# TheMedNet Data Challenge: Lukasz Przychodzien

The goal is to identify if two questions are duplicates are not. Please submit a GitHub repository which includes a python notebook. Report your performance on the test set which is included. 
https://www.kaggle.com/c/quora-question-pairs/overview 

For each ID in the test set, you must predict the probability that the questions are duplicates (a number between 0 and 1). The file should contain a header and have the following format:

In [None]:
test_id,is_duplicate
0,0.5
1,0.4
2,0.9
etc.

The goal of this competition is to predict which of the provided pairs of questions contain two questions with the same meaning. The ground truth is the set of labels that have been supplied by human experts.

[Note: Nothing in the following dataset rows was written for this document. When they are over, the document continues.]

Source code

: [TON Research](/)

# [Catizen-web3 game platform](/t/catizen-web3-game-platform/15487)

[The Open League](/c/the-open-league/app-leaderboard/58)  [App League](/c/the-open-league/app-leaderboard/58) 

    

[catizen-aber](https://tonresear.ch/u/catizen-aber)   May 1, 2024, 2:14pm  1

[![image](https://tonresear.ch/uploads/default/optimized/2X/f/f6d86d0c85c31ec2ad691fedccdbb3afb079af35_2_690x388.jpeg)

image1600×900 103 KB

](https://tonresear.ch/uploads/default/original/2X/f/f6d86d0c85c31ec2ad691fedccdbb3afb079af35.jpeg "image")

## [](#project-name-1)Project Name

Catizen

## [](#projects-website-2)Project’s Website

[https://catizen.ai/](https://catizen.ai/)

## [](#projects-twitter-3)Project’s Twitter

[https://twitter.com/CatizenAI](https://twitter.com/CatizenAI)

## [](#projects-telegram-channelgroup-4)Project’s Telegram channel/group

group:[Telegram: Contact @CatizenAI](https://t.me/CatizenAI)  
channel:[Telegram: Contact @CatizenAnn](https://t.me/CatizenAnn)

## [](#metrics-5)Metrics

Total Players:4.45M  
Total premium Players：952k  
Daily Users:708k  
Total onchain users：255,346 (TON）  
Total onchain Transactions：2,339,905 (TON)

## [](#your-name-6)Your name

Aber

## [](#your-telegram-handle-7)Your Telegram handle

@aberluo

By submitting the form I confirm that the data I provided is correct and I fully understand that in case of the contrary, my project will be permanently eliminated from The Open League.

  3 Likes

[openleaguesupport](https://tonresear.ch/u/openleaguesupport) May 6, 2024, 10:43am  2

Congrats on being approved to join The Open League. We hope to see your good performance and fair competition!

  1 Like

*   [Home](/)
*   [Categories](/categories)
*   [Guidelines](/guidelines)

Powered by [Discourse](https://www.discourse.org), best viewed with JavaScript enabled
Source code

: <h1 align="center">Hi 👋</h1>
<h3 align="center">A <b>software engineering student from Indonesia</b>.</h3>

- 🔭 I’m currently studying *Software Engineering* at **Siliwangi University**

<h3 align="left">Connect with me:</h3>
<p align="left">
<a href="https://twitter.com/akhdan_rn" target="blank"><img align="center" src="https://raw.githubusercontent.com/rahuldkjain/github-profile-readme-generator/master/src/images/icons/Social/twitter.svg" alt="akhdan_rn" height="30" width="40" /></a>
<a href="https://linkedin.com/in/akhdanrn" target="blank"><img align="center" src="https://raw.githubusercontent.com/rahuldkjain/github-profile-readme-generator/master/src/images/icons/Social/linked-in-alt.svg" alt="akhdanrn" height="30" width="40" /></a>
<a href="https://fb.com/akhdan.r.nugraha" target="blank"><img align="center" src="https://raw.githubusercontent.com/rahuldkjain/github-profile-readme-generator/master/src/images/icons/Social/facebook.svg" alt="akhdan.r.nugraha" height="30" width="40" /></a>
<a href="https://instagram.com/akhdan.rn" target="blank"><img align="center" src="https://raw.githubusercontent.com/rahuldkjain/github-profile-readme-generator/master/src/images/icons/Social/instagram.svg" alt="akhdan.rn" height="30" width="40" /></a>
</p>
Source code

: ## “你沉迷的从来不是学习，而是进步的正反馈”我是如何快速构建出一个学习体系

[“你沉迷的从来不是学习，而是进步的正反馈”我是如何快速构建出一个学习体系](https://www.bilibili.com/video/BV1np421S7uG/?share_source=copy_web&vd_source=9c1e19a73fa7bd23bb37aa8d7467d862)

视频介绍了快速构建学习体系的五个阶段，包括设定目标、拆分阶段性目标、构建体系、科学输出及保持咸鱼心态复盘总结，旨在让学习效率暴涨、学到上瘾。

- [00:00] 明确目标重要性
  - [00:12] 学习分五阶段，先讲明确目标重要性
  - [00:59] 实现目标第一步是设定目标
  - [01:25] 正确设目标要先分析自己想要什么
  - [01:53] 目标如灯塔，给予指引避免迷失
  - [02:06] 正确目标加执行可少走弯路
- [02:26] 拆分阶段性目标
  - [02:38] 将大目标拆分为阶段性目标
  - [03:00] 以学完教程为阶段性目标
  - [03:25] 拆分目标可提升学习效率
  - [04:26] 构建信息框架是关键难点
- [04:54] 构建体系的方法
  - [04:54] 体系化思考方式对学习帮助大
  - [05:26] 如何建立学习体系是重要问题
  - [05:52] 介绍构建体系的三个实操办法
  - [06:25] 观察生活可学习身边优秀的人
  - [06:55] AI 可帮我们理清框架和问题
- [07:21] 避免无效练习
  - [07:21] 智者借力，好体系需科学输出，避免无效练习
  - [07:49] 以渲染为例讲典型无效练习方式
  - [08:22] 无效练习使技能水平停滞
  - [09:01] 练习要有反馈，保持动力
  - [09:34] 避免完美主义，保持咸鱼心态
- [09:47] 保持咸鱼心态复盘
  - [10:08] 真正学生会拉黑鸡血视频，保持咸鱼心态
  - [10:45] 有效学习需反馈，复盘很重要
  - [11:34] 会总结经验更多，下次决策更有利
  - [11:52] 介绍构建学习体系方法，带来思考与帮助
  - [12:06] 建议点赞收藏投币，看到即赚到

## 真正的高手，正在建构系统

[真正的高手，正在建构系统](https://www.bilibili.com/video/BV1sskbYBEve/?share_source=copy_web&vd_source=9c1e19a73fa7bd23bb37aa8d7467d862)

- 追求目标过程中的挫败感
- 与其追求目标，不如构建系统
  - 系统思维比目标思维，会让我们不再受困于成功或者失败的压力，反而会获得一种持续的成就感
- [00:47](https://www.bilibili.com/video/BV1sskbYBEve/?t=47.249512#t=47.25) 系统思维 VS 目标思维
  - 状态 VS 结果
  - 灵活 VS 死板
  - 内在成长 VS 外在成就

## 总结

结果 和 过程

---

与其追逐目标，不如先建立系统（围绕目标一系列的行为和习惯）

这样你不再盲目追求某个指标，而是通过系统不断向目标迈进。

The ground truth labels are inherently subjective, as the true meaning of sentences can never be known with certainty. Human labeling is also a 'noisy' process, and reasonable people will disagree. As a result, the ground truth labels on this dataset should be taken to be 'informed' but not 100% accurate, and may include incorrect labeling. We believe the labels, on the whole, to represent a reasonable consensus, but this may often not be true on a case by case basis for individual items in the dataset.

## Data fields
id - the id of a training set question pair

qid1, qid2 - unique ids of each question (only available in train.csv)

question1, question2 - the full text of each question

is_duplicate - the target variable, set to 1 if question1 and question2 have essentially the same meaning, and 0 otherwise.

## Evaluation
Submissions are evaluated on the log loss between the predicted values and the ground truth. Therefore, we are stiving for a lower log-loss value. 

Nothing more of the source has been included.